A regra de enquadramento prevê que, em até dois anos após receberem investimentos, esses fundos concentrados precisam manter 67% do patrimônio líquido médio em debêntures incentivadas – o restante pode estar em títulos públicos, por exemplo, debêntures corporativas ou outro instrumento financeiro. Depois, o percentual passa a 85%. A ideia, comenta Lauande, é manter as aplicações fechadas ao menos por enquanto. A Santander Asset tem oito fundos de infraestrutura. Considerando os exclusivos, o total do banco chega a R$ 8 bilhões no segmento.
[Manter a isenção fiscal das incentivadas] Foi como se tivessem tirado uma nuvem da frente”
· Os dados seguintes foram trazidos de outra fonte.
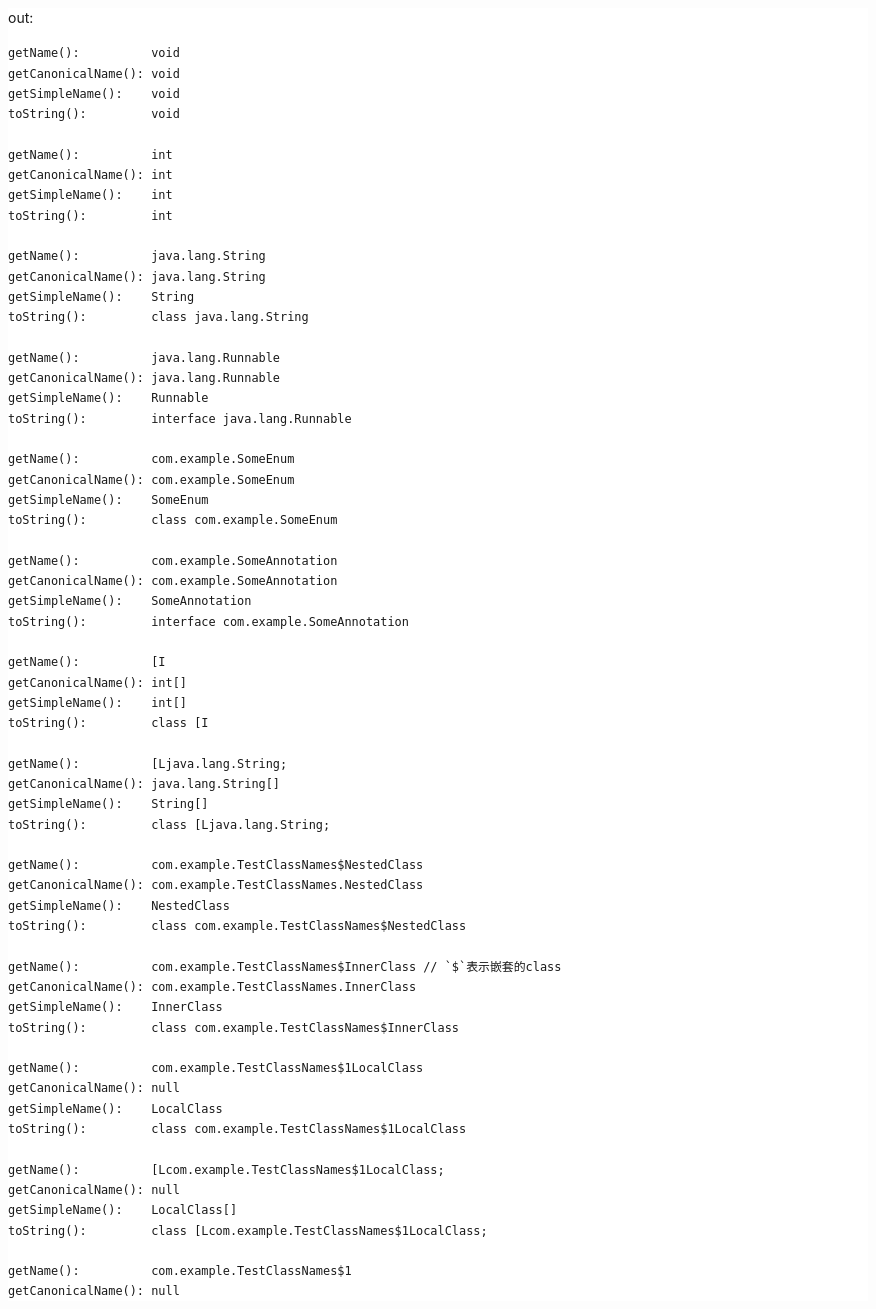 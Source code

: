 out:
```
getName():          void
getCanonicalName(): void
getSimpleName():    void
toString():         void

getName():          int
getCanonicalName(): int
getSimpleName():    int
toString():         int

getName():          java.lang.String
getCanonicalName(): java.lang.String
getSimpleName():    String
toString():         class java.lang.String

getName():          java.lang.Runnable
getCanonicalName(): java.lang.Runnable
getSimpleName():    Runnable
toString():         interface java.lang.Runnable

getName():          com.example.SomeEnum
getCanonicalName(): com.example.SomeEnum
getSimpleName():    SomeEnum
toString():         class com.example.SomeEnum

getName():          com.example.SomeAnnotation
getCanonicalName(): com.example.SomeAnnotation
getSimpleName():    SomeAnnotation
toString():         interface com.example.SomeAnnotation

getName():          [I
getCanonicalName(): int[]
getSimpleName():    int[]
toString():         class [I

getName():          [Ljava.lang.String;
getCanonicalName(): java.lang.String[]
getSimpleName():    String[]
toString():         class [Ljava.lang.String;

getName():          com.example.TestClassNames$NestedClass
getCanonicalName(): com.example.TestClassNames.NestedClass
getSimpleName():    NestedClass
toString():         class com.example.TestClassNames$NestedClass

getName():          com.example.TestClassNames$InnerClass // `$`表示嵌套的class
getCanonicalName(): com.example.TestClassNames.InnerClass
getSimpleName():    InnerClass
toString():         class com.example.TestClassNames$InnerClass

getName():          com.example.TestClassNames$1LocalClass
getCanonicalName(): null
getSimpleName():    LocalClass
toString():         class com.example.TestClassNames$1LocalClass

getName():          [Lcom.example.TestClassNames$1LocalClass;
getCanonicalName(): null
getSimpleName():    LocalClass[]
toString():         class [Lcom.example.TestClassNames$1LocalClass;

getName():          com.example.TestClassNames$1
getCanonicalName(): null
```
“O grande trabalho nesse ano é fazer reciclagem de ativos fora da zona de conforto. Tentar estratégias que se mantenham vivas e usar os papéis mais estáveis como âncora”, diz ela. Os fundos mais maduros são compostos por 135 ativos, com algo entre 10% e 15% com spread igual ou abaixo da NTN-B, e o resto, acima do título de referência. “Importante este ano será entregar resultado bom e estável. Estamos conseguindo nos manter perto do nosso objetivo. A tendência do ano é a adaptabilidade.”
Na Sparta, gestora independente com R$ 6,5 bilhões em debêntures incentivadas, o cenário é semelhante. A grande maioria dos fundos está fechada para captação. Neste mês, a asset reabriu o Sparta Debêntures Incentivadas Inflação, após cerca de um ano sem permitir novos aportes, e voltará a fechar quando a captação atingir R$ 500 milhões. Caio Palma, analista de infraestrutura, comenta que, caso haja chance de crescer no segmento neste ano, o radar da Sparta está apontando para os fundos listados em bolsa, que, por serem fechados (sem possibilidade de saque do valor, apenas a negociação da cota no pregão), dão mais tranquilidade e liberdade à gestão.
A Sparta tem hoje o CDI11 e o JURO11 na B3, que chegaram a estar com desvalorização de 5% quando ainda havia a ameaça da tributação, mas se recuperaram e reduziram o deságio em relação ao valor patrimonial (1,2% e 4,9%, respectivamente). Nos fundos abertos, ressalta ele, além do interesse de novos investidores, o setor vem sendo pressionado pela demanda obrigatória dos fundos que foram criados no boom do ano passado e ainda estão no período de enquadramento aos limites da legislação.
A gestora monitora os momentos mais agudos dessa demanda reprimida e a média estará entre R$ 3 bilhões e R$ 4 bilhões por mês até maio, último mês de pico. Depois, a tendência é o patrimônio de referência desses veículos se estabilizar. Os da Sparta, continua ele, já estão enquadrados. “Como não temos pressão, aproveitamos as oportunidades para troca e melhora de ativos da carteira.”
Diante dessa necessidade de aquisição de títulos, o mercado secundário, que até cinco anos atrás chegava a negociar apenas R$ 50 milhões por dia, vem ganhando relevância. Conforme o relatório do ABC Brasil, em março os papéis incentivados negociaram cerca de R$ 27 bilhões no secundário, enquanto no mesmo mês de 2024 o volume foi de R$ 12 bilhões. “O secundário ganhou importância na nossa operação, sem dúvida. Com a pouca oferta no mercado primário, podemos trazer de volta à carteira nomes não tão recorrentes na hora de reciclar ativos”, diz Lauande, da Santander Asset.